The next switch on the left is
a series/shunt switch. This offers excellent performance in very
small size. SPDT MMIC switches use this topology more than any other,
40 dB isolation is no problem.
On the right is an even higher
isolation switch, because it adds a third element (another shunt
FET). If you need 60 dB isolation, this is the way to go. However,
it's time for another Microwaves101 Rule
Switch isolation is often limited by package isolation. If you design
a 60 dB switch, you should think carefully about how to package
The final switch below (shunt/shunt)
is also the biggest. But it can also offer the lowest insertion
loss, which is the opposite of what you'd think. This is because
the double-shunt structure gets as close to true short circuit as
anything, which means that it appears to be a better open circuit
at the common node.
Non-symmetric SPDT switches
Something to consider... there is
no reason that SPDT switches have to be symmetric. A clever way to
design a switch with a single control voltage is to use a series element
in one arm, and a shunt element in the other!
of Six dB
Suppose you design a SPST switch
with 40 dB isolation, and one dB insertion loss. Then you use it
as a building block for a SPDT switch. Poof, you now have 46 dB
isolation, and two dB loss. What is going on?

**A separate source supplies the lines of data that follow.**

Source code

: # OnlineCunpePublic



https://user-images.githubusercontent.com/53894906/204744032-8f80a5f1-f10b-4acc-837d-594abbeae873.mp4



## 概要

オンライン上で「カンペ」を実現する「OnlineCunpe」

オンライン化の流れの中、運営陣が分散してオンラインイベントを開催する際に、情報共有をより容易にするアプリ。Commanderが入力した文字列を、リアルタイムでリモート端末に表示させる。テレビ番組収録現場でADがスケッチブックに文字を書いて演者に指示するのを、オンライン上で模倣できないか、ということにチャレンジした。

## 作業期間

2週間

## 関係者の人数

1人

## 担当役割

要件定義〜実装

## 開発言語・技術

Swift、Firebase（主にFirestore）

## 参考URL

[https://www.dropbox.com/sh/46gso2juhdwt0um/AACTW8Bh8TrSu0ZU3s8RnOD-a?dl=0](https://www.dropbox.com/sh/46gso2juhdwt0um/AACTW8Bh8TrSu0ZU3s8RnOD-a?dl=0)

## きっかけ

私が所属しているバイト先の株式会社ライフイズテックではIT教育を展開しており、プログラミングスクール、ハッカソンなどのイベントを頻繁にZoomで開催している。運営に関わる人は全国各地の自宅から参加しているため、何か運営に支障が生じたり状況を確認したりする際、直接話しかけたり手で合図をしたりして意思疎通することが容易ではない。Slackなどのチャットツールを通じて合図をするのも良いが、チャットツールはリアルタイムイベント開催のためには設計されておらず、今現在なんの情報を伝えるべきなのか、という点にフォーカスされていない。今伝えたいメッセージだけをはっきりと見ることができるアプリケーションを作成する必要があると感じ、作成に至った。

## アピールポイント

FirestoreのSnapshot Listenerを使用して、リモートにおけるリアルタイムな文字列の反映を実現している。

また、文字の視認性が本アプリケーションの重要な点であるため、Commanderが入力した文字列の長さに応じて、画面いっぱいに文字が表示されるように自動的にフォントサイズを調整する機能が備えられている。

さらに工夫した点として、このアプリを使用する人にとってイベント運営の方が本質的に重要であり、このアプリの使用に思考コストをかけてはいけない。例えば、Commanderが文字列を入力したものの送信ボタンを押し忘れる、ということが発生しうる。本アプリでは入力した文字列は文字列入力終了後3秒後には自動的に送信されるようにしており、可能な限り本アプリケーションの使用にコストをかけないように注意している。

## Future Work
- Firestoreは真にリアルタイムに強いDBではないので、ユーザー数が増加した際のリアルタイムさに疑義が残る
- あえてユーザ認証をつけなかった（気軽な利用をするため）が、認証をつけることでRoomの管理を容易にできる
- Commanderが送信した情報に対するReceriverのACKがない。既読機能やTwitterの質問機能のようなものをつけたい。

These two effects are separable,
but let's start with the higher loss of the SPDT compared to the
SPST switch. First of all, the off-arm of the SPDT must be designed
to present an open circuit to the common node of the switch. If
a perfect open were possible, the loss of the SPDT would be exactly
the same as the loss of the SPST. Too bad you will never experience
perfection. In practice, the reflection coefficient of the off-arm
could be anywhere from -1 dB to -3 dB match if you did a good job,
or as bad as -10 dB match if you didn't get it done. The effect
of the off-arm reflection coefficient on insertion loss, given that
its reflection angle is zero degrees (closer to an open than a short),
is illustrated in the graph below. If your off-arm presents a -1
dB match, you only messed up the SPDT loss by 0.25 dB, and you are
the man. As an extreme case, if the off-arm presents a perfect
fifty-ohm match, it would eat up 3.5 dB of loss from the on-arm.
This makes sense when you think about it: when both arms are matched
to 50 ohms, you would expect a 50% voltage split (3 dB) between
them. The transferred power is just a little bit worse, due to mismatch
loss in a fifty-ohm system, since the combined impedance of the
two 50-ohm arms in parallel is 25 ohms.
Increase in SPDT
loss versus return loss of idled arm
The increased isolation going from a SPST to
a SPDT switch is explained in the two figures below. The first figure
describes a SPST switch in the isolation state, with -40 dB isolation.
Here the off-arm is modeled by a 4950 ohm series resistor. This
forms a 20:1 voltage divider to the isolated output load Z0,
which translates to -40 dB drop in signal (=20*log(1/100).
When a second arm
is placed at the common node to create a SPDT switch, a second
voltage divider is formed between the source impedance Z0
and the on-arm load resistance Z0 as shown below. The
net effect of this divider is a 2:1 voltage divider in series with
the SPST 20:1 divider, which translates to an extra six dB. This
six dB is constant to all switch designs: a 10 dB SPST switch would
have 16 dB isolation in a SPDT configuration. Who says you never
get anything for free in microwaves?
Switching time estimates for
FET switches can be simply calculated by looking at the R-C time
constant of the bias choke resistor and the FET off capacitance.
For example, if a 2K ohm resistor is used on a one millimeter FET,
the time constant would be 0.3 nanoseconds (1000 times 0.32 picofarads).
Such a design would be capable of settling within 1 nanosecond,
which would be considered a "high-speed" switch.
Often the biggest limitation
on switching speed is the driver circuit. As we said before, the
74HCT04 hex inverter is good for maybe 10 nanoseconds as a FET switch
driver. The fastest switch driver circuits use discrete transistors.
Impelliwho? can fix you up
with a one-nanosecond PIN diode driver if you ask politely!
Mechanical switches, as well
as MEMS switches, have inherently long switching times. Consult
your switch vendor if you have questions on these.